Amnesty International has gone on to condemn France’s human rights record reiterating that French human rights are at a “tipping point.” The organisation’s most recent annual report on human rights was strategically unveiled in Paris after Amnesty had accused France of using vague evidence as justification for operations violating and restrictions on human rights. Amnesty chief Salil Shetty calls France the “cradle of human rights” and maintains “there are few countries in the world where human rights are more tightly woven in the national psyche,” highlighting the paradoxical nature of France’s current state. The continued erosion of French human rights has even attracted the attention of the United Nation’s Committee Against Torture, which raised concerns regarding allegations of excessive use of force by police carrying out searches.
The scope of the state of emergency extends well beyond counter-terrorism activity but gives authorities grounds to restrict rights to demonstration and freedom of expression. Reports unveiled French police have used excessive force against protesters in the form of using tear gas grenades, de-enclosing grenades and rubber bullets, and violently charging demonstrators. Shockingly, these tactics have resulted in the injuries of many increasing animosity and tense relations between the police and the public. Clashes between security and citizen have most recently exposed themselves following allegations of the rape of a young black boy by a police officer.
Although with time France’s information gathering and sharing apparatuses have improved, the question remains, why has French security experienced repeated failures? Some point fingers at France’s six intelligence services that often compete with each other rather than work in conjunction.
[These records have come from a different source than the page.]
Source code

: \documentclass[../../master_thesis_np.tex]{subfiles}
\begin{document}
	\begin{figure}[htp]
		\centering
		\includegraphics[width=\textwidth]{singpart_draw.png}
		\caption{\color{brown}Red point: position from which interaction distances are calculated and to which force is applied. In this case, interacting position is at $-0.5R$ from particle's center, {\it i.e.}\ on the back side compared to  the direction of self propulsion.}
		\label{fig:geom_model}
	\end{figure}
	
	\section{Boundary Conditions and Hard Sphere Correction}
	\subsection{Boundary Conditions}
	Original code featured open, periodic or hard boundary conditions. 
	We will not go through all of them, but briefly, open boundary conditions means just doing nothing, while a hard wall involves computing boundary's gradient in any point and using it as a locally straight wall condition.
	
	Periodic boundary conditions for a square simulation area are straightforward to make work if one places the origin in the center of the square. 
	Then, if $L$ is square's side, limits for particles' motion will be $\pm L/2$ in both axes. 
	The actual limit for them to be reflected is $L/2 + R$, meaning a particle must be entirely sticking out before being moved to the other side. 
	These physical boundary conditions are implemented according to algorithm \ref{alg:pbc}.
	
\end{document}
One can also come to conclusions that the continual spread of xenophobic and racist sentiment, especially directed towards French Muslims and immigrants, does not help minimize trends of homegrown lone-wolf terrorist actors.
It seems as if America’s post-9/11 “War on Terror” rhetoric has been exported across the Atlantic. Many argue September 11th marked America’s decline into a security state consumed with expunging jihadist threats both domestically and abroad through the expansion of clandestine organizations’ and the executive branch’s powers. Similarly to the July 15th legislation regarding digital surveillance, the passing of the US Patriot Act gave American authorities the means to tap into the emails and phone conversations of private citizens. Despite a history of “spreading freedom” and humanitarian intervention abroad, the United States has struggled domestically to uphold these same ideals. Although the American and French fervor for enlightenment ideals of democracy and equality remained intact despite both foreign and domestic intervention during the 18th century, it appears the imminent threat of terror has managed to undermine these previously unwavering beliefs.